*** Data shown ***
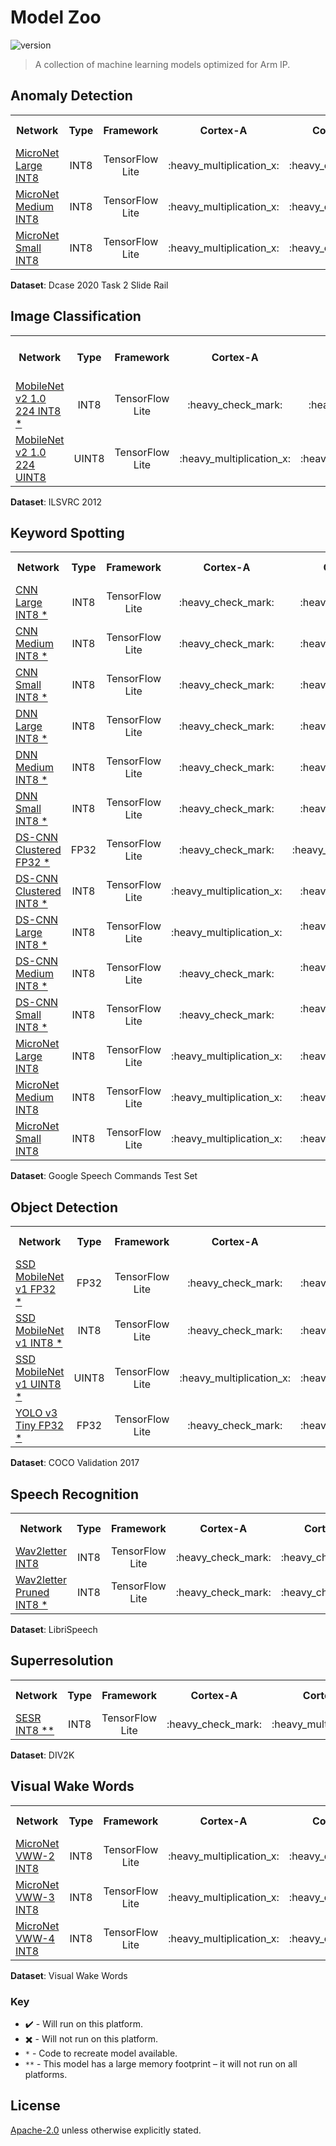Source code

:
# Model Zoo
![version](https://img.shields.io/badge/version-21.08-0091BD)
> A collection of machine learning models optimized for Arm IP.


## Anomaly Detection

<table>
    <tr>
        <th width="250">Network</th>
        <th width="100">Type</th>
        <th width="160">Framework</th>
        <th width="120">Cortex-A</th>
        <th width="120">Cortex-M</th>
        <th width="120">Mali GPU</th>
        <th width="120">Ethos U</th>
        <th width="90">Score (AUC)</th>
    </tr>
    <tr>
        <td><a href="models/anomaly_detection/micronet_large/tflite_int8">MicroNet Large INT8 </a></td>
        <td align="center">INT8</td>
        <td align="center">TensorFlow Lite</td>
        <td align="center">:heavy_multiplication_x: </td>
        <td align="center">:heavy_check_mark: </td>
        <td align="center">:heavy_check_mark: </td>
        <td align="center">:heavy_check_mark: </td>
        <td align="center">0.968</td>
    </tr>
    <tr>
        <td><a href="models/anomaly_detection/micronet_medium/tflite_int8">MicroNet Medium INT8 </a></td>
        <td align="center">INT8</td>
        <td align="center">TensorFlow Lite</td>
        <td align="center">:heavy_multiplication_x: </td>
        <td align="center">:heavy_check_mark: </td>
        <td align="center">:heavy_check_mark: </td>
        <td align="center">:heavy_check_mark: </td>
        <td align="center">0.963</td>
    </tr>
    <tr>
        <td><a href="models/anomaly_detection/micronet_small/tflite_int8">MicroNet Small INT8 </a></td>
        <td align="center">INT8</td>
        <td align="center">TensorFlow Lite</td>
        <td align="center">:heavy_multiplication_x: </td>
        <td align="center">:heavy_check_mark: </td>
        <td align="center">:heavy_check_mark: </td>
        <td align="center">:heavy_check_mark: </td>
        <td align="center">0.955</td>
    </tr>
</table>

**Dataset**: Dcase 2020 Task 2 Slide Rail

## Image Classification

<table>
    <tr>
        <th width="250">Network</th>
        <th width="100">Type</th>
        <th width="160">Framework</th>
        <th width="120">Cortex-A</th>
        <th width="120">Cortex-M</th>
        <th width="120">Mali GPU</th>
        <th width="120">Ethos U</th>
        <th width="90">Score (Top 1 Accuracy)</th>
    </tr>
    <tr>
        <td><a href="models/image_classification/mobilenet_v2_1.0_224/tflite_int8">MobileNet v2 1.0 224 INT8 *</a></td>
        <td align="center">INT8</td>
        <td align="center">TensorFlow Lite</td>
        <td align="center">:heavy_check_mark: </td>
        <td align="center">:heavy_check_mark: </td>
        <td align="center">:heavy_check_mark: </td>
        <td align="center">:heavy_check_mark: </td>
        <td align="center">0.697</td>
    </tr>
    <tr>
        <td><a href="models/image_classification/mobilenet_v2_1.0_224/tflite_uint8">MobileNet v2 1.0 224 UINT8 </a></td>
        <td align="center">UINT8</td>
        <td align="center">TensorFlow Lite</td>
        <td align="center">:heavy_multiplication_x: </td>
        <td align="center">:heavy_multiplication_x: </td>
        <td align="center">:heavy_check_mark: </td>
        <td align="center">:heavy_check_mark: </td>
        <td align="center">0.708</td>
    </tr>
</table>

**Dataset**: ILSVRC 2012

## Keyword Spotting

<table>
    <tr>
        <th width="250">Network</th>
        <th width="100">Type</th>
        <th width="160">Framework</th>
        <th width="120">Cortex-A</th>
        <th width="120">Cortex-M</th>
        <th width="120">Mali GPU</th>
        <th width="120">Ethos U</th>
        <th width="90">Score (Accuracy)</th>
    </tr>
    <tr>
        <td><a href="models/keyword_spotting/cnn_large/tflite_int8">CNN Large INT8 *</a></td>
        <td align="center">INT8</td>
        <td align="center">TensorFlow Lite</td>
        <td align="center">:heavy_check_mark: </td>
        <td align="center">:heavy_check_mark: </td>
        <td align="center">:heavy_check_mark: </td>
        <td align="center">:heavy_check_mark: </td>
        <td align="center">0.929</td>
    </tr>
    <tr>
        <td><a href="models/keyword_spotting/cnn_medium/tflite_int8">CNN Medium INT8 *</a></td>
        <td align="center">INT8</td>
        <td align="center">TensorFlow Lite</td>
        <td align="center">:heavy_check_mark: </td>
        <td align="center">:heavy_check_mark: </td>
        <td align="center">:heavy_check_mark: </td>
        <td align="center">:heavy_check_mark: </td>
        <td align="center">0.913</td>
    </tr>
    <tr>
        <td><a href="models/keyword_spotting/cnn_small/tflite_int8">CNN Small INT8 *</a></td>
        <td align="center">INT8</td>
        <td align="center">TensorFlow Lite</td>
        <td align="center">:heavy_check_mark: </td>
        <td align="center">:heavy_check_mark: </td>
        <td align="center">:heavy_check_mark: </td>
        <td align="center">:heavy_check_mark: </td>
        <td align="center">0.914</td>
    </tr>
    <tr>
        <td><a href="models/keyword_spotting/dnn_large/tflite_int8">DNN Large INT8 *</a></td>
        <td align="center">INT8</td>
        <td align="center">TensorFlow Lite</td>
        <td align="center">:heavy_check_mark: </td>
        <td align="center">:heavy_check_mark: </td>
        <td align="center">:heavy_check_mark: </td>
        <td align="center">:heavy_check_mark: </td>
        <td align="center">0.863</td>
    </tr>
    <tr>
        <td><a href="models/keyword_spotting/dnn_medium/tflite_int8">DNN Medium INT8 *</a></td>
        <td align="center">INT8</td>
        <td align="center">TensorFlow Lite</td>
        <td align="center">:heavy_check_mark: </td>
        <td align="center">:heavy_check_mark: </td>
        <td align="center">:heavy_check_mark: </td>
        <td align="center">:heavy_check_mark: </td>
        <td align="center">0.846</td>
    </tr>
    <tr>
        <td><a href="models/keyword_spotting/dnn_small/tflite_int8">DNN Small INT8 *</a></td>
        <td align="center">INT8</td>
        <td align="center">TensorFlow Lite</td>
        <td align="center">:heavy_check_mark: </td>
        <td align="center">:heavy_check_mark: </td>
        <td align="center">:heavy_check_mark: </td>
        <td align="center">:heavy_check_mark: </td>
        <td align="center">0.827</td>
    </tr>
    <tr>
        <td><a href="models/keyword_spotting/ds_cnn_large/tflite_clustered_fp32">DS-CNN Clustered FP32 *</a></td>
        <td align="center">FP32</td>
        <td align="center">TensorFlow Lite</td>
        <td align="center">:heavy_check_mark: </td>
        <td align="center">:heavy_multiplication_x: </td>
        <td align="center">:heavy_check_mark: </td>
        <td align="center">:heavy_multiplication_x: </td>
        <td align="center">0.950</td>
    </tr>
    <tr>
        <td><a href="models/keyword_spotting/ds_cnn_large/tflite_clustered_int8">DS-CNN Clustered INT8 *</a></td>
        <td align="center">INT8</td>
        <td align="center">TensorFlow Lite</td>
        <td align="center">:heavy_multiplication_x: </td>
        <td align="center">:heavy_check_mark: </td>
        <td align="center">:heavy_check_mark: </td>
        <td align="center">:heavy_check_mark: </td>
        <td align="center">0.940</td>
    </tr>
    <tr>
        <td><a href="models/keyword_spotting/ds_cnn_large/tflite_int8">DS-CNN Large INT8 *</a></td>
        <td align="center">INT8</td>
        <td align="center">TensorFlow Lite</td>
        <td align="center">:heavy_multiplication_x: </td>
        <td align="center">:heavy_check_mark: HERO</td>
        <td align="center">:heavy_check_mark: </td>
        <td align="center">:heavy_check_mark: </td>
        <td align="center">0.946</td>
    </tr>
    <tr>
        <td><a href="models/keyword_spotting/ds_cnn_medium/tflite_int8">DS-CNN Medium INT8 *</a></td>
        <td align="center">INT8</td>
        <td align="center">TensorFlow Lite</td>
        <td align="center">:heavy_check_mark: </td>
        <td align="center">:heavy_check_mark: HERO</td>
        <td align="center">:heavy_check_mark: </td>
        <td align="center">:heavy_check_mark: </td>
        <td align="center">0.934</td>
    </tr>
    <tr>
        <td><a href="models/keyword_spotting/ds_cnn_small/tflite_int8">DS-CNN Small INT8 *</a></td>
        <td align="center">INT8</td>
        <td align="center">TensorFlow Lite</td>
        <td align="center">:heavy_check_mark: </td>
        <td align="center">:heavy_check_mark: HERO</td>
        <td align="center">:heavy_check_mark: </td>
        <td align="center">:heavy_check_mark: </td>
        <td align="center">0.934</td>
    </tr>
    <tr>
        <td><a href="models/keyword_spotting/micronet_large/tflite_int8">MicroNet Large INT8 </a></td>
        <td align="center">INT8</td>
        <td align="center">TensorFlow Lite</td>
        <td align="center">:heavy_multiplication_x: </td>
        <td align="center">:heavy_check_mark: </td>
        <td align="center">:heavy_check_mark: </td>
        <td align="center">:heavy_check_mark: </td>
        <td align="center">0.965</td>
    </tr>
    <tr>
        <td><a href="models/keyword_spotting/micronet_medium/tflite_int8">MicroNet Medium INT8 </a></td>
        <td align="center">INT8</td>
        <td align="center">TensorFlow Lite</td>
        <td align="center">:heavy_multiplication_x: </td>
        <td align="center">:heavy_check_mark: </td>
        <td align="center">:heavy_check_mark: </td>
        <td align="center">:heavy_check_mark: </td>
        <td align="center">0.958</td>
    </tr>
    <tr>
        <td><a href="models/keyword_spotting/micronet_small/tflite_int8">MicroNet Small INT8 </a></td>
        <td align="center">INT8</td>
        <td align="center">TensorFlow Lite</td>
        <td align="center">:heavy_multiplication_x: </td>
        <td align="center">:heavy_check_mark: </td>
        <td align="center">:heavy_check_mark: </td>
        <td align="center">:heavy_check_mark: </td>
        <td align="center">0.953</td>
    </tr>
</table>

**Dataset**: Google Speech Commands Test Set

## Object Detection

<table>
    <tr>
        <th width="250">Network</th>
        <th width="100">Type</th>
        <th width="160">Framework</th>
        <th width="120">Cortex-A</th>
        <th width="120">Cortex-M</th>
        <th width="120">Mali GPU</th>
        <th width="120">Ethos U</th>
        <th width="90">Score (mAP)</th>
    </tr>
    <tr>
        <td><a href="models/object_detection/ssd_mobilenet_v1/tflite_fp32">SSD MobileNet v1 FP32 *</a></td>
        <td align="center">FP32</td>
        <td align="center">TensorFlow Lite</td>
        <td align="center">:heavy_check_mark: </td>
        <td align="center">:heavy_multiplication_x: </td>
        <td align="center">:heavy_check_mark: </td>
        <td align="center">:heavy_multiplication_x: </td>
        <td align="center">0.210</td>
    </tr>
    <tr>
        <td><a href="models/object_detection/ssd_mobilenet_v1/tflite_int8">SSD MobileNet v1 INT8 *</a></td>
        <td align="center">INT8</td>
        <td align="center">TensorFlow Lite</td>
        <td align="center">:heavy_check_mark: </td>
        <td align="center">:heavy_multiplication_x: </td>
        <td align="center">:heavy_check_mark: </td>
        <td align="center">:heavy_multiplication_x: </td>
        <td align="center">0.234</td>
    </tr>
    <tr>
        <td><a href="models/object_detection/ssd_mobilenet_v1/tflite_uint8">SSD MobileNet v1 UINT8 *</a></td>
        <td align="center">UINT8</td>
        <td align="center">TensorFlow Lite</td>
        <td align="center">:heavy_multiplication_x: </td>
        <td align="center">:heavy_multiplication_x: </td>
        <td align="center">:heavy_check_mark: </td>
        <td align="center">:heavy_multiplication_x: </td>
        <td align="center">0.180</td>
    </tr>
    <tr>
        <td><a href="models/object_detection/yolo_v3_tiny/tflite_fp32">YOLO v3 Tiny FP32 *</a></td>
        <td align="center">FP32</td>
        <td align="center">TensorFlow Lite</td>
        <td align="center">:heavy_check_mark: </td>
        <td align="center">:heavy_multiplication_x: </td>
        <td align="center">:heavy_check_mark: </td>
        <td align="center">:heavy_multiplication_x: </td>
        <td align="center">0.331</td>
    </tr>
</table>

**Dataset**: COCO Validation 2017

## Speech Recognition

<table>
    <tr>
        <th width="250">Network</th>
        <th width="100">Type</th>
        <th width="160">Framework</th>
        <th width="120">Cortex-A</th>
        <th width="120">Cortex-M</th>
        <th width="120">Mali GPU</th>
        <th width="120">Ethos U</th>
        <th width="90">Score (LER)</th>
    </tr>
    <tr>
        <td><a href="models/speech_recognition/wav2letter/tflite_int8">Wav2letter INT8 </a></td>
        <td align="center">INT8</td>
        <td align="center">TensorFlow Lite</td>
        <td align="center">:heavy_check_mark: </td>
        <td align="center">:heavy_check_mark: </td>
        <td align="center">:heavy_check_mark: </td>
        <td align="center">:heavy_check_mark: </td>
        <td align="center">0.0877</td>
    </tr>
    <tr>
        <td><a href="models/speech_recognition/wav2letter/tflite_pruned_int8">Wav2letter Pruned INT8 *</a></td>
        <td align="center">INT8</td>
        <td align="center">TensorFlow Lite</td>
        <td align="center">:heavy_check_mark: </td>
        <td align="center">:heavy_check_mark: </td>
        <td align="center">:heavy_check_mark: </td>
        <td align="center">:heavy_check_mark: </td>
        <td align="center">0.0783</td>
    </tr>
</table>

**Dataset**: LibriSpeech

## Superresolution

<table>
    <tr>
        <th width="250">Network</th>
        <th width="100">Type</th>
        <th width="160">Framework</th>
        <th width="120">Cortex-A</th>
        <th width="120">Cortex-M</th>
        <th width="120">Mali GPU</th>
        <th width="120">Ethos U</th>
        <th width="90">Score (PSNR)</th>
    </tr>
    <tr>
        <td><a href="models/superresolution/SESR/tflite_int8">SESR INT8 **</a></td>
        <td align="center">INT8</td>
        <td align="center">TensorFlow Lite</td>
        <td align="center">:heavy_check_mark: </td>
        <td align="center">:heavy_multiplication_x: </td>
        <td align="center">:heavy_check_mark: </td>
        <td align="center">:heavy_multiplication_x: </td>
        <td align="center">35.00dB</td>
    </tr>
</table>

**Dataset**: DIV2K

## Visual Wake Words

<table>
    <tr>
        <th width="250">Network</th>
        <th width="100">Type</th>
        <th width="160">Framework</th>
        <th width="120">Cortex-A</th>
        <th width="120">Cortex-M</th>
        <th width="120">Mali GPU</th>
        <th width="120">Ethos U</th>
        <th width="90">Score (Accuracy)</th>
    </tr>
    <tr>
        <td><a href="models/visual_wake_words/micronet_vww2/tflite_int8">MicroNet VWW-2 INT8 </a></td>
        <td align="center">INT8</td>
        <td align="center">TensorFlow Lite</td>
        <td align="center">:heavy_multiplication_x: </td>
        <td align="center">:heavy_check_mark: </td>
        <td align="center">:heavy_check_mark: </td>
        <td align="center">:heavy_check_mark: </td>
        <td align="center">0.768</td>
    </tr>
    <tr>
        <td><a href="models/visual_wake_words/micronet_vww3/tflite_int8">MicroNet VWW-3 INT8 </a></td>
        <td align="center">INT8</td>
        <td align="center">TensorFlow Lite</td>
        <td align="center">:heavy_multiplication_x: </td>
        <td align="center">:heavy_check_mark: </td>
        <td align="center">:heavy_check_mark: </td>
        <td align="center">:heavy_check_mark: </td>
        <td align="center">0.855</td>
    </tr>
    <tr>
        <td><a href="models/visual_wake_words/micronet_vww4/tflite_int8">MicroNet VWW-4 INT8 </a></td>
        <td align="center">INT8</td>
        <td align="center">TensorFlow Lite</td>
        <td align="center">:heavy_multiplication_x: </td>
        <td align="center">:heavy_check_mark: </td>
        <td align="center">:heavy_check_mark: </td>
        <td align="center">:heavy_check_mark: </td>
        <td align="center">0.822</td>
    </tr>
</table>

**Dataset**: Visual Wake Words


### Key
* :heavy_check_mark: - Will run on this platform.
* :heavy_multiplication_x: - Will not run on this platform.
* `*` - Code to recreate model available.
* `**` - This model has a large memory footprint – it will not run on all platforms.

## License
[Apache-2.0](https://spdx.org/licenses/Apache-2.0.html) unless otherwise explicitly stated.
*** End of Data shown ***
## What the exercise asks
What is the number of lines in the entries above that contain the word "Small"? Answer with that number only.

## Result
5